Posted Wednesday, January 10th, 2007, at 1:32 pm Eastern by Mark Wallace

IBM’s Ian Hughes (aka Second Life’s epredator Potato) flags a segment of the BBC Newsnight’s Geek Week 2.0 that examines the nature of the self in cyberspace. The 11-minute segment (click the virtual death link) is a really interesting examination of what it means to inhabit a metaversal presence, and well worth watching. (Second Life appears after about 7 minutes, for the fanbois out there who don’t want to watch the whole thing.)

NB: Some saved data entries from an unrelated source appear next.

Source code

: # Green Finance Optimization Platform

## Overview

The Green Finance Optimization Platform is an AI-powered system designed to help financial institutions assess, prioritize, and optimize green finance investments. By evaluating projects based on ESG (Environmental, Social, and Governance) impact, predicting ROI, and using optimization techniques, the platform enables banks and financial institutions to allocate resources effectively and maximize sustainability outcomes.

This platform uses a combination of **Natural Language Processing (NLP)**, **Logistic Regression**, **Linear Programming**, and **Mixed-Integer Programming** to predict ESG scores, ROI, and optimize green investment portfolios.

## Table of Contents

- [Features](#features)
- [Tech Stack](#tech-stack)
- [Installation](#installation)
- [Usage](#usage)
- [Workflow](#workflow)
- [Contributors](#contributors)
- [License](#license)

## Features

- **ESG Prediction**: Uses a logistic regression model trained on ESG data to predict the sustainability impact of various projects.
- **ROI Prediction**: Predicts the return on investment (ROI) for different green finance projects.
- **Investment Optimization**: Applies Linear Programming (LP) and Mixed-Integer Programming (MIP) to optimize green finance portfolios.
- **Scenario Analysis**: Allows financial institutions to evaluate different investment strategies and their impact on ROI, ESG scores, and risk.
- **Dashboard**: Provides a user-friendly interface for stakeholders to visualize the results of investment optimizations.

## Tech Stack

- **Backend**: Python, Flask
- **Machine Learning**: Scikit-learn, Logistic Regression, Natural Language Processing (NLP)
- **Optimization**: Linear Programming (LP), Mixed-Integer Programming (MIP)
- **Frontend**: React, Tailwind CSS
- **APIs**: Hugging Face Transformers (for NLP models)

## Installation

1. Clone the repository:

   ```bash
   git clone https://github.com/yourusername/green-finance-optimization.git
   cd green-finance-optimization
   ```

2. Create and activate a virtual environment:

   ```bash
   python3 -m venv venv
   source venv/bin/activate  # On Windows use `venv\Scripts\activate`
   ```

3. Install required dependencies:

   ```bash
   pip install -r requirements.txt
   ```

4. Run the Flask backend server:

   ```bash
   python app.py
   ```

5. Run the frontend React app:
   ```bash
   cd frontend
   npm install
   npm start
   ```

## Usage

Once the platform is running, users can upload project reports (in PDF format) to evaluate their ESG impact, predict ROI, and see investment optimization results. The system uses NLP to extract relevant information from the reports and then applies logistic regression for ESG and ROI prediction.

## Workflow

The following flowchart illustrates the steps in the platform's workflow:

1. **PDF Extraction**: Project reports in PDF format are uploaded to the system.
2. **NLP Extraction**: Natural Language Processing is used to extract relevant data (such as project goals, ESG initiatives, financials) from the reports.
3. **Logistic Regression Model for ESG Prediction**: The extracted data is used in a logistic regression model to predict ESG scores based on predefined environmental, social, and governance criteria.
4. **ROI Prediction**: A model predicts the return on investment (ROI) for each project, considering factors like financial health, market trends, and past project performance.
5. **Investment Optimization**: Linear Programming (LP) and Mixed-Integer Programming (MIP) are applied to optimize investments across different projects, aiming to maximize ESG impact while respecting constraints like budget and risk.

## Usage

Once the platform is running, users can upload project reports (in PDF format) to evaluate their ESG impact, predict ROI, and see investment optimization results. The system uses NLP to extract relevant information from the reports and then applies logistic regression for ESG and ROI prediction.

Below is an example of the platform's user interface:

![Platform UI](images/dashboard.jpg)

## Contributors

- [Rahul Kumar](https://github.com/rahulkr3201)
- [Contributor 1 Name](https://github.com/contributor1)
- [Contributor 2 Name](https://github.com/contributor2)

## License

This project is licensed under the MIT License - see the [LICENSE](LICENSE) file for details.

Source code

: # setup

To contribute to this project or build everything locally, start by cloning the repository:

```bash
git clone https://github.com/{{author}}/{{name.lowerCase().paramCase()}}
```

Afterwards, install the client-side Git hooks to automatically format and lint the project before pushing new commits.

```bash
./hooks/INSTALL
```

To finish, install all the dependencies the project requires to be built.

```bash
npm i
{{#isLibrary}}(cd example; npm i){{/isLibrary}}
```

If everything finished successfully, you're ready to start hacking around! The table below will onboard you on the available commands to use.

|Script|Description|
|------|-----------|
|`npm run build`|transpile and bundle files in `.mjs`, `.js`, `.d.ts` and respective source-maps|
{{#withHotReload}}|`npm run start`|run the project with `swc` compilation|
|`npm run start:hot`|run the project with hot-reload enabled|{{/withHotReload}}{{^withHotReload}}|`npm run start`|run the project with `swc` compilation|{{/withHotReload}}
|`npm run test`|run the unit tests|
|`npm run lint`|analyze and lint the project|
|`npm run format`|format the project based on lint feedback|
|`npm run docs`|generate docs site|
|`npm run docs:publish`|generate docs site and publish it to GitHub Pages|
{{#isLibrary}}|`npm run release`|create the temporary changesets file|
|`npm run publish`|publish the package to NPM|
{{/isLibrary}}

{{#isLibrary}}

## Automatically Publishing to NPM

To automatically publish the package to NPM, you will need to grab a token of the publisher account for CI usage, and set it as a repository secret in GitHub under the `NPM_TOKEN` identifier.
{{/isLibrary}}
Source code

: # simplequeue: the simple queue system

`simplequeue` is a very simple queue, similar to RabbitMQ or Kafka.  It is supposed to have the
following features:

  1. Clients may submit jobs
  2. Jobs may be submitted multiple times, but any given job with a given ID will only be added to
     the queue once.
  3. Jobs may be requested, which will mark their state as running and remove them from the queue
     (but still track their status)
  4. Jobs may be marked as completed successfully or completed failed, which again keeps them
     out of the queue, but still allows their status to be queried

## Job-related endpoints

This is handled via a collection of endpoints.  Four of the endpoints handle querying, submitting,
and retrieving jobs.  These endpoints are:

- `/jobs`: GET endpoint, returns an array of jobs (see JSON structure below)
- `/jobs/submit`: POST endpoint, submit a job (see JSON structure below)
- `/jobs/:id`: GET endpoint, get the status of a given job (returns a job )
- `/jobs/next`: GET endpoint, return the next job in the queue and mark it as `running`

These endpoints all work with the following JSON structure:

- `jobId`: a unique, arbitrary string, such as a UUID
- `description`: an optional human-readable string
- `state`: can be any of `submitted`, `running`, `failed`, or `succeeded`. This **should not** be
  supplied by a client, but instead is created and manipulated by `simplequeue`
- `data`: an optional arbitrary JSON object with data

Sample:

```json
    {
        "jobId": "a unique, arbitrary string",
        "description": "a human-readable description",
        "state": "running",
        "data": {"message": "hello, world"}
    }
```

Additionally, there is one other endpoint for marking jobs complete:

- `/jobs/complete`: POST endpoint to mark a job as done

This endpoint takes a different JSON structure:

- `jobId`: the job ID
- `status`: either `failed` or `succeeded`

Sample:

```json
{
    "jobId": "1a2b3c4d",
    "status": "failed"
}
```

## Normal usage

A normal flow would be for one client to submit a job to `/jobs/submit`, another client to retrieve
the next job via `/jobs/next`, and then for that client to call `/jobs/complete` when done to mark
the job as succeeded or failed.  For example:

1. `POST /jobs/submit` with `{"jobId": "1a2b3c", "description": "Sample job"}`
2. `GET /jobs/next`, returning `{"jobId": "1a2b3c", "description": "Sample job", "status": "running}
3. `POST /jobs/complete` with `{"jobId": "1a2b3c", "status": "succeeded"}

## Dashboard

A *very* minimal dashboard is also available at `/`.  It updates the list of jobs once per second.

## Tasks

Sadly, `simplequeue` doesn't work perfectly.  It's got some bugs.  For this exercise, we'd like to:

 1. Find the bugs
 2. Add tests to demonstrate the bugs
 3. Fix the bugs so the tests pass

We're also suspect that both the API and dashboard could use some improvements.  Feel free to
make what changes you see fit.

The BBC presenter eventually argues to the point that the ascendance of virtual worlds may be a moment similar to the beginning of the Renaissance, when, as one anonymous commenter puts it (and I’m paraphrasing in these quotes), “there was the realization that the old ways of looking at the world were insufficient to the questions and tasks of the future.” The segment gets there by examining the mind/body split, the current lack of a “cosmology of the self,” and the fact that cyberspace may take the self, as separate from someone’s physical existence, more seriously. The segment perhaps errs by casting places like Second Life as somehow “more real” than the real world, but its basic argument is very sound: that we may be able to learn about ourselves by watching our behavior in virtual spaces, and that they may lend new steam and new insights into the nature of self. Check it out, and let us know what your self (any of them) thinks of all this.